“Kicking the can down the road will not help. It (restructuring) will make the problem only worse,” says Mr Amitabh Chaudhry, Managing Director & CEO, Axis Bank.
“Banks need internal reforms also. They need to reach out to the unbanked as they struggle to grow with the existing customers,” says Mr Chandra Shekhar Ghosh, Managing Director & CEO, Bandhan Bank.
“Before reforming the financial sector, reform the real sector first. Do not put the cart before the horse,” says Mr Hemant Kanoria, Chairman, Srei Infrastructure Finance Limited.
They were speaking at the 47th National Management Convention of All India Management Association (AIMA).

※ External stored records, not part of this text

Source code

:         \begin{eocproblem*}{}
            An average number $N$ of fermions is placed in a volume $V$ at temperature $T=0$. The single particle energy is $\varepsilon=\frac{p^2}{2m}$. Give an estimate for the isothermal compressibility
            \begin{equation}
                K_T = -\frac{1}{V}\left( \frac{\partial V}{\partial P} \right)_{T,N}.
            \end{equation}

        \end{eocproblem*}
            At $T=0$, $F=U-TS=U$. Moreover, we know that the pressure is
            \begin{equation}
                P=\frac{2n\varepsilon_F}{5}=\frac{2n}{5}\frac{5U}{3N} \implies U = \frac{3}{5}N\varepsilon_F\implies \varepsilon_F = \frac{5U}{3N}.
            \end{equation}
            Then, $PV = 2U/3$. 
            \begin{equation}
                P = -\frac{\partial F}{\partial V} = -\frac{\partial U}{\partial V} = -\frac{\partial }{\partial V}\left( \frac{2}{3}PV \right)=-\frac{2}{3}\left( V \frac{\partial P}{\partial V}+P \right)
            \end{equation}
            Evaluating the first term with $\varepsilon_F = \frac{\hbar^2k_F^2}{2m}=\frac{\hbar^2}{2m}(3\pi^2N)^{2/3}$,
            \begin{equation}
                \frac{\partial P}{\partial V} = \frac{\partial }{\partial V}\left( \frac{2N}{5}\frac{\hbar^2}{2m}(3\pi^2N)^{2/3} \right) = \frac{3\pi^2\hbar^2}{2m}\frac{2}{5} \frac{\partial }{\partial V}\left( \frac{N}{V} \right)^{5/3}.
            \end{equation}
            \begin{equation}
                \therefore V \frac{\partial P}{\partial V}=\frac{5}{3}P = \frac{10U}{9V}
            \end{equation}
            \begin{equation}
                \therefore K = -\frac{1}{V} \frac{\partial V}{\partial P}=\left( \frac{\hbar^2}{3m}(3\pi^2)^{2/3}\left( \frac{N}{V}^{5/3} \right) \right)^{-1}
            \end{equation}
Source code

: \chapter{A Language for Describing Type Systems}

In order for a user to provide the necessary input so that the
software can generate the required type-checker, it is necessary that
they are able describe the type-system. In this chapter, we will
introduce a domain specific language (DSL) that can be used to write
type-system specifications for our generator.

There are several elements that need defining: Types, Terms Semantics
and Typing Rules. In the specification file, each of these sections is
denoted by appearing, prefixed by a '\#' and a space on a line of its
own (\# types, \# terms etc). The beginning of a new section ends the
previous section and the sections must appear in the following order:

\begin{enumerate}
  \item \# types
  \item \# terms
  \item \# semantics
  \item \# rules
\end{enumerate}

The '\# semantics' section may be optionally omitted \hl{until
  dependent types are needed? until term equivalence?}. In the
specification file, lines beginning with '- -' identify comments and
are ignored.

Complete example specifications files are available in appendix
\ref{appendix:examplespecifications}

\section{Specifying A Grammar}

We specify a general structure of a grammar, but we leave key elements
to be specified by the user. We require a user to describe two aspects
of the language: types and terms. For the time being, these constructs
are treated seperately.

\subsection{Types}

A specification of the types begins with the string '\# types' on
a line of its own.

According the Mr Chaudhary, the functioning of the public sector banks has not changed even after consolidation or reduction in government holding, and they still have to carry the government agenda. “The final solution is that the government should not own banks. To really reform the financial sector, go the whole hog,” he says.
Mr Chaudhary also warns that the government may not offer another stimulus package at all and the banks have to solve their problems themselves. The banks that have not raised capital or that cannot get refinance from other banks will struggle, he says.
Mr Ghosh says that banking has become challenging because the depositors say that the interest rates are low and the borrowers say that the interest rates are high, and the courts have intervened in the pricing of outstanding loans. “There is a need to balance the interests of depositors, lenders and borrowers,” he says.
Credit growth is in the rural areas and big banks need to develop a different cadre for that market because MBAs are of little help there, according to Mr Ghosh. “In the rural areas people have money but not the banking services,” he says, adding that if rural people could have credit, they would consume more. “Lending in rural areas is not a charity,” says Mr Ghosh, and asks the regulator and the banks to change their mindset.
Mr Kanoria argues that solving the problems of the real economy will automatically solve the problems of the banking and the financial sector. “Financial reforms without real sector reforms will lead to further NPAs,” he says. He emphasizes that the liquidity of NBFCs will not improve unless infrastructure companies and MSMEs make money.
“Interest rate cuts will have no impact on credit offtake because the borrowers who need more money will not get it at low rates, especially when borrowers do not have the cashflow to pay back,” says Mr Kanoria. He argues for a commercial settlement between the borrower and the lender to clean the slate instead of relying on a regulatory prescription. He points out that bank lending under the credit guarantee scheme is slow and for the next one and a half years, no dramatic improvement can be expected in MSMEs’ liquidity.
Mr Kanoria also argued for the release of the Rs 8 lakh crore of infrastructure contractors that are stuck with the government. “If the government releases that money, the borrowers can pay back the bankers and bankers can lend more,” he says, adding that if the government does not have the money, it can issue bonds to pay the contractors.
Mr Chaudhary compliments RBI for imposing additional provisioning on banks for restructuring loans, but he is not excited by inclusion of startups in the priority sector lending category. He says that not all banks want to lend to startups as they do not want to lose the principal amount.